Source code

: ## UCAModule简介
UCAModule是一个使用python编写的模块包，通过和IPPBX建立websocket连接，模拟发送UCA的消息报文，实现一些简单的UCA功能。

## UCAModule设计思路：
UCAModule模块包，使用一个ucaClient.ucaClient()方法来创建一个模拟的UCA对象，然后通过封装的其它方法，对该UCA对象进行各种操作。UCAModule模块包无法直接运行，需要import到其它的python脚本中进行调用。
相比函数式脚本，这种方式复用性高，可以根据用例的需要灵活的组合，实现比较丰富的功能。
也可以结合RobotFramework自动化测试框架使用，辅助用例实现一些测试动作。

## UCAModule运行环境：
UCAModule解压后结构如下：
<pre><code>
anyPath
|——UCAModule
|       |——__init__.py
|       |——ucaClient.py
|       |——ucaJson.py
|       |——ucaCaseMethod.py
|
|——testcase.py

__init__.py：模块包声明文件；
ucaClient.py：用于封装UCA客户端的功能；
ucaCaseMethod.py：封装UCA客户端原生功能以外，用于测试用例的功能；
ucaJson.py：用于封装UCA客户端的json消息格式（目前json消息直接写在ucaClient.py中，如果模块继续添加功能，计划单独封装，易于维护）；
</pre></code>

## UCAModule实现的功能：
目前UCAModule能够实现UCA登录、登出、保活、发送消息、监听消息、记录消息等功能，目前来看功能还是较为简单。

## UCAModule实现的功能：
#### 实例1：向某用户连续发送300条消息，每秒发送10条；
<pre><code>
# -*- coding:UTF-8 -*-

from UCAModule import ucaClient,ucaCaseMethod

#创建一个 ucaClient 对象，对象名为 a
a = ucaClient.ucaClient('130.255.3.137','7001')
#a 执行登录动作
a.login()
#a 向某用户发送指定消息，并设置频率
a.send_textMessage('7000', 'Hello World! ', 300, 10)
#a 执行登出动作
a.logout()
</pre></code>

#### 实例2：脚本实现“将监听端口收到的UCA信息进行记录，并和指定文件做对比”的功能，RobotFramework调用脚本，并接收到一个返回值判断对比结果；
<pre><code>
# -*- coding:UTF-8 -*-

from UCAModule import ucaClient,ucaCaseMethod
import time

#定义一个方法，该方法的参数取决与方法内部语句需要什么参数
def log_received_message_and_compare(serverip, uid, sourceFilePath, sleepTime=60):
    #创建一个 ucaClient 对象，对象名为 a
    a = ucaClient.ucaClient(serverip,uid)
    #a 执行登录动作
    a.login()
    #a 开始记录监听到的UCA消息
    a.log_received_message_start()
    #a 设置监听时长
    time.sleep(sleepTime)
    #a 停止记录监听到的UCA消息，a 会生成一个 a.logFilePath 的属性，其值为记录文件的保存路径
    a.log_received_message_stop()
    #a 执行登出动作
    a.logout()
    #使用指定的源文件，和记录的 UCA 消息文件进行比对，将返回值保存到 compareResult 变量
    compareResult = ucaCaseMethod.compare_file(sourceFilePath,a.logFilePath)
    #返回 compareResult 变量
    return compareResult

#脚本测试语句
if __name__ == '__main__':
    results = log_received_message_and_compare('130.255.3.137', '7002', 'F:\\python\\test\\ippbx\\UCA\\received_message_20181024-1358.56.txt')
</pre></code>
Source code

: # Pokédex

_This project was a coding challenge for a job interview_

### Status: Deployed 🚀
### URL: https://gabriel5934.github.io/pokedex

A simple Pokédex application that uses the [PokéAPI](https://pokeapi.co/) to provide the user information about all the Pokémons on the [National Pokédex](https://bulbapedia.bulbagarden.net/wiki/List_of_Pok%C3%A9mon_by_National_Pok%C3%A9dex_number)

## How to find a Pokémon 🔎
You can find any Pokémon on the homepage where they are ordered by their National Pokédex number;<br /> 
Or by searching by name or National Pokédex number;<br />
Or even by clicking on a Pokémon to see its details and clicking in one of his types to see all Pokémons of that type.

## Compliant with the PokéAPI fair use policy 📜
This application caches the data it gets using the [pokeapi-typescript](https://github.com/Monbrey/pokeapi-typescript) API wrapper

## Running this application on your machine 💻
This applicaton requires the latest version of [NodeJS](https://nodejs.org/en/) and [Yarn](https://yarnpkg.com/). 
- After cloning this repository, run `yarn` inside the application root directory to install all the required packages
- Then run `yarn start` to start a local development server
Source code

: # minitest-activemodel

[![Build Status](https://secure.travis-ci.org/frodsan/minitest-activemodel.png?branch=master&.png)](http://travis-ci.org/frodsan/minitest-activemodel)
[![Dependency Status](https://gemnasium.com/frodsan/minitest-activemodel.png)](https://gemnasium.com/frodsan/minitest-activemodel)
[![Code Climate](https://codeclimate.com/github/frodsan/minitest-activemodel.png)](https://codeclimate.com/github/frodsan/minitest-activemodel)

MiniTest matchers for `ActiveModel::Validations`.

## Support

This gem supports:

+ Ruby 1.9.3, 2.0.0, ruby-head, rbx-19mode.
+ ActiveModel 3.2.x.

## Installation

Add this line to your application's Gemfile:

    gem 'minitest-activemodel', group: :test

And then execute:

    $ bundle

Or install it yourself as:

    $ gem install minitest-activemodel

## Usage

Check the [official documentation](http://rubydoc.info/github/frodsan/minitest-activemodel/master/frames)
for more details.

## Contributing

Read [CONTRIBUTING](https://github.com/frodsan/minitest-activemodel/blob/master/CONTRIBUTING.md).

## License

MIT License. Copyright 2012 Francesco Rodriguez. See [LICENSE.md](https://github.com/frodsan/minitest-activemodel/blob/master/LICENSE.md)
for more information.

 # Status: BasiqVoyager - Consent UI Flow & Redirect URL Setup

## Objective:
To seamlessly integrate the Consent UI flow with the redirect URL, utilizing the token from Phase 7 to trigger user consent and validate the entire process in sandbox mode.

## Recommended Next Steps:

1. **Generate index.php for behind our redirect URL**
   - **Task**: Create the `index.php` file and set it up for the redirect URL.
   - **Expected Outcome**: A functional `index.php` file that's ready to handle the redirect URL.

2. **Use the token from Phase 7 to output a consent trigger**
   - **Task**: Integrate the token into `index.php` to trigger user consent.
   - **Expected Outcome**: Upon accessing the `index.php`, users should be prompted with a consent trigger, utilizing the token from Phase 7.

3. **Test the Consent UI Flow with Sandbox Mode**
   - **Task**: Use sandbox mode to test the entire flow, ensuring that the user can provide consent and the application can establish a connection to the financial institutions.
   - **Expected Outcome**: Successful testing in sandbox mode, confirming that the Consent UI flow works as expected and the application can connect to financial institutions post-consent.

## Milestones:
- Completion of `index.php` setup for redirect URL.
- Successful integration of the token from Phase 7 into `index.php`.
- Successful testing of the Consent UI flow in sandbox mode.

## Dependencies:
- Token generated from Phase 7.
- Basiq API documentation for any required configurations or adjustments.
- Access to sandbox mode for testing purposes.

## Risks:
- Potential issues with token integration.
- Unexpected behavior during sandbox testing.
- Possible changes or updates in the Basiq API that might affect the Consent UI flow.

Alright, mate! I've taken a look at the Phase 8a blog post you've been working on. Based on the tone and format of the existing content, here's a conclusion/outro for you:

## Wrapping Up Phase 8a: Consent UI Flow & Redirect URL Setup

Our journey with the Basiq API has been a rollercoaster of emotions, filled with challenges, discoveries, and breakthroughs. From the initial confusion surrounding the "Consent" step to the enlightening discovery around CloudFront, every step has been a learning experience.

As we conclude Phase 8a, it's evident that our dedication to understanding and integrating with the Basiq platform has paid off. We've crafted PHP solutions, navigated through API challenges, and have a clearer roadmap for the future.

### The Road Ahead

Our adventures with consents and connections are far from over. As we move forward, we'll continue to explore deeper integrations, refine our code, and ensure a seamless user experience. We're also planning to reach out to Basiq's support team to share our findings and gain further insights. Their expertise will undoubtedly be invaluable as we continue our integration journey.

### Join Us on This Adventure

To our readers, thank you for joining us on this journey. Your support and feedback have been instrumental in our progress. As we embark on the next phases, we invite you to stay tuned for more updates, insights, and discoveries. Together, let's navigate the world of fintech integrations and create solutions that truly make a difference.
■ ■ ■
**Exercise directions**
Once you reach the line with "for more information." in the data above, copy it and every line after it exactly, up to and including the line with "- **Task**: Use".

**Problem solution**
for more information.

 # Status: BasiqVoyager - Consent UI Flow & Redirect URL Setup

## Objective:
To seamlessly integrate the Consent UI flow with the redirect URL, utilizing the token from Phase 7 to trigger user consent and validate the entire process in sandbox mode.

## Recommended Next Steps:

1. **Generate index.php for behind our redirect URL**
   - **Task**: Create the `index.php` file and set it up for the redirect URL.
   - **Expected Outcome**: A functional `index.php` file that's ready to handle the redirect URL.

2. **Use the token from Phase 7 to output a consent trigger**
   - **Task**: Integrate the token into `index.php` to trigger user consent.
   - **Expected Outcome**: Upon accessing the `index.php`, users should be prompted with a consent trigger, utilizing the token from Phase 7.

3. **Test the Consent UI Flow with Sandbox Mode**
   - **Task**: Use sandbox mode to test the entire flow, ensuring that the user can provide consent and the application can establish a connection to the financial institutions.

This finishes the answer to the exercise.